The $7.5 million Cheslatta Forest Products modular stud mill began sawing in December 2001. It's located in a rural area on a tree shrouded bluff above Ootsa Lake, about 80 kilometres south of the village of Burns Lake in west central BC.
The Carrier Cheslatta Nation, through its business partner Nootsenay Enterprises, initiated the project more than two years ago. "It's long been our dream to take control of our own backyard in association with non-natives," explains Mike Robertson, senior policy advisor for the Cheslatta Nation's 100 band members on the reserve. "We wanted to finally reap some benefits by processing wood fibre in the community instead of it passing us by on logging trucks heading elsewhere," he says. "Carrier were the only people who accepted our vision of a joint venture, showing a willingness to give everyone an even part of it."
This was not unfamiliar territory for Prince George-based Carrier Forest Products. The company has been successfully involved since 1995 with a similar three-way joint venture involving a native band and local investors in the Chilcotin area of BC. Carrier recognized the Cheslatta proposition as a good fit. "I think this is a model other communities can look to," adds Robertson.
The new mill's fibre comes from two sources. One is a 10-year, 6.5-million-cubic-metre licence held in partnership by the Cheslatta Nation to salvage wood submerged in the Nechako Reservoir, which includes Ootsa Lake. The second source is 100,000 cubic metres a year for five years of beetle infested wood awarded the joint venture partners in the Lakes Timber Supply Area (TSA).
"We've got confidence in the integrity of the underwater wood and the upland beetle wood. We believe we have a long term fibre supply and in time some value added components can be added to the operations," predicts Robertson. "We're in it for the long term."
Access to the underwater log volume is a bitter-sweet irony for the Cheslatta. Fifty years ago, in 1952, water started backing up behind dams creating a huge multi-armed reservoir to provide hydroelectric power for Alcan's aluminium smelting plant in Kitimat. Trouble is, no one got around to telling the Cheslatta until the 11th hour when they were forced to move by the federal government as water flooded their villages, hunting grounds and drowned their livestock.
The Cheslatta have been fighting for justice ever since. Wes Bohmer is president of Ootsa Resources. It has 63 shareholders representing about 3,700 people, all residents of the Lakes TSA, he says. Many of them have logging experience and Nootsenay and Ootsa Resources run the harvesting operations utilizing local labour and contractors.
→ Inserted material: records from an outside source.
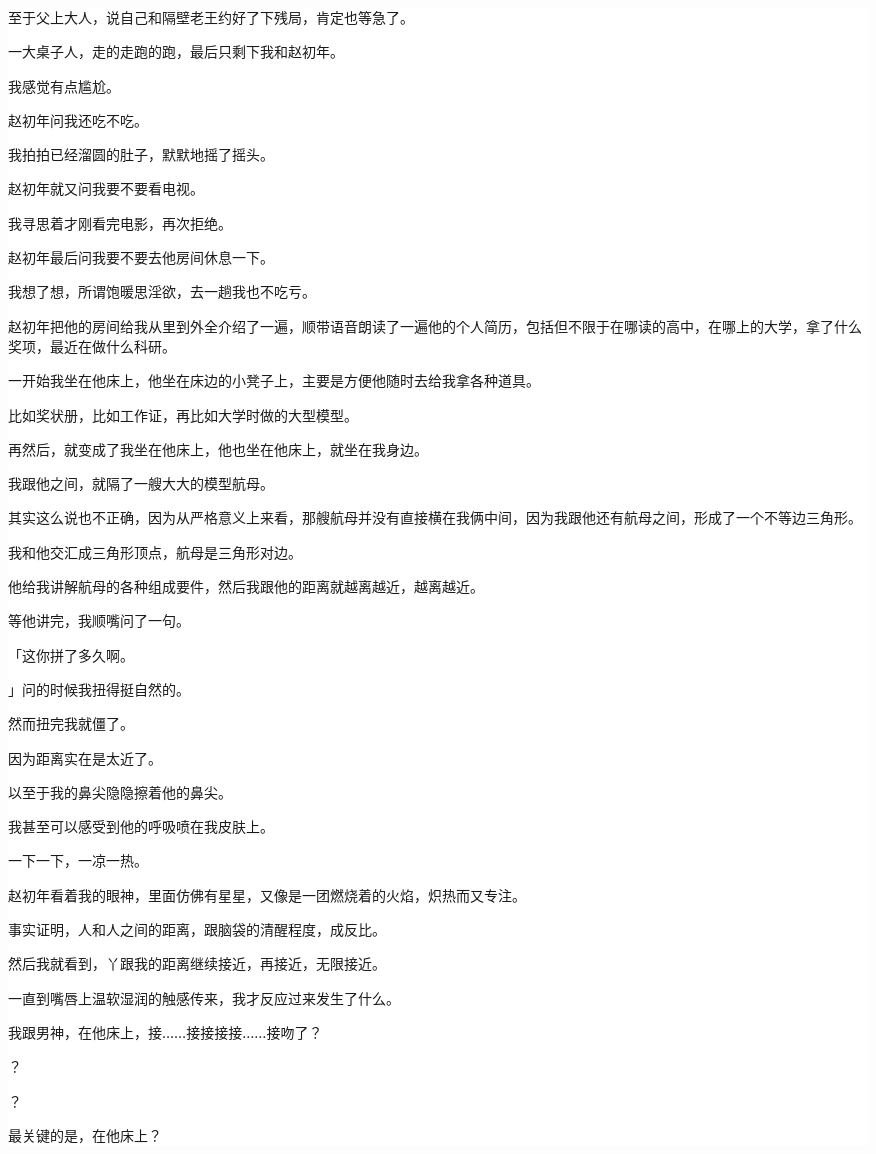 至于父上大人，说自己和隔壁老王约好了下残局，肯定也等急了。

一大桌子人，走的走跑的跑，最后只剩下我和赵初年。

我感觉有点尴尬。

赵初年问我还吃不吃。

我拍拍已经溜圆的肚子，默默地摇了摇头。

赵初年就又问我要不要看电视。

我寻思着才刚看完电影，再次拒绝。

赵初年最后问我要不要去他房间休息一下。

我想了想，所谓饱暖思淫欲，去一趟我也不吃亏。

赵初年把他的房间给我从里到外全介绍了一遍，顺带语音朗读了一遍他的个人简历，包括但不限于在哪读的高中，在哪上的大学，拿了什么奖项，最近在做什么科研。

一开始我坐在他床上，他坐在床边的小凳子上，主要是方便他随时去给我拿各种道具。

比如奖状册，比如工作证，再比如大学时做的大型模型。

再然后，就变成了我坐在他床上，他也坐在他床上，就坐在我身边。

我跟他之间，就隔了一艘大大的模型航母。

其实这么说也不正确，因为从严格意义上来看，那艘航母并没有直接横在我俩中间，因为我跟他还有航母之间，形成了一个不等边三角形。

我和他交汇成三角形顶点，航母是三角形对边。

他给我讲解航母的各种组成要件，然后我跟他的距离就越离越近，越离越近。

等他讲完，我顺嘴问了一句。

「这你拼了多久啊。

」问的时候我扭得挺自然的。

然而扭完我就僵了。

因为距离实在是太近了。

以至于我的鼻尖隐隐擦着他的鼻尖。

我甚至可以感受到他的呼吸喷在我皮肤上。

一下一下，一凉一热。

赵初年看着我的眼神，里面仿佛有星星，又像是一团燃烧着的火焰，炽热而又专注。

事实证明，人和人之间的距离，跟脑袋的清醒程度，成反比。

然后我就看到，丫跟我的距离继续接近，再接近，无限接近。

一直到嘴唇上温软湿润的触感传来，我才反应过来发生了什么。

我跟男神，在他床上，接……接接接接……接吻了？

？

？

最关键的是，在他床上？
Cheslatta Forest Products has created about 60 jobs in harvesting and milling so far and a planer will add more. Ootsa has restricted jobs to one per household, says Bohmer, which hasn't pleased everyone. But overall, everything's going okay, he says. "I think some people thought a lot of us were a bunch of hicks. But what it's coming to is those who put their money down are glad they did, and those that didn't are kicking themselves."
But even though the new mill is operating, other things are brewing. Another Alcan-related issue may cause the reservoir levels to change. Alcan is investigating the feasibility of dredging a channel in a constriction of the reservoir to improve power generation capability. A possible side effect of that is dropping water levels elsewhere, exposing more of the drowned tree stems to the air, decimating the value of the wood.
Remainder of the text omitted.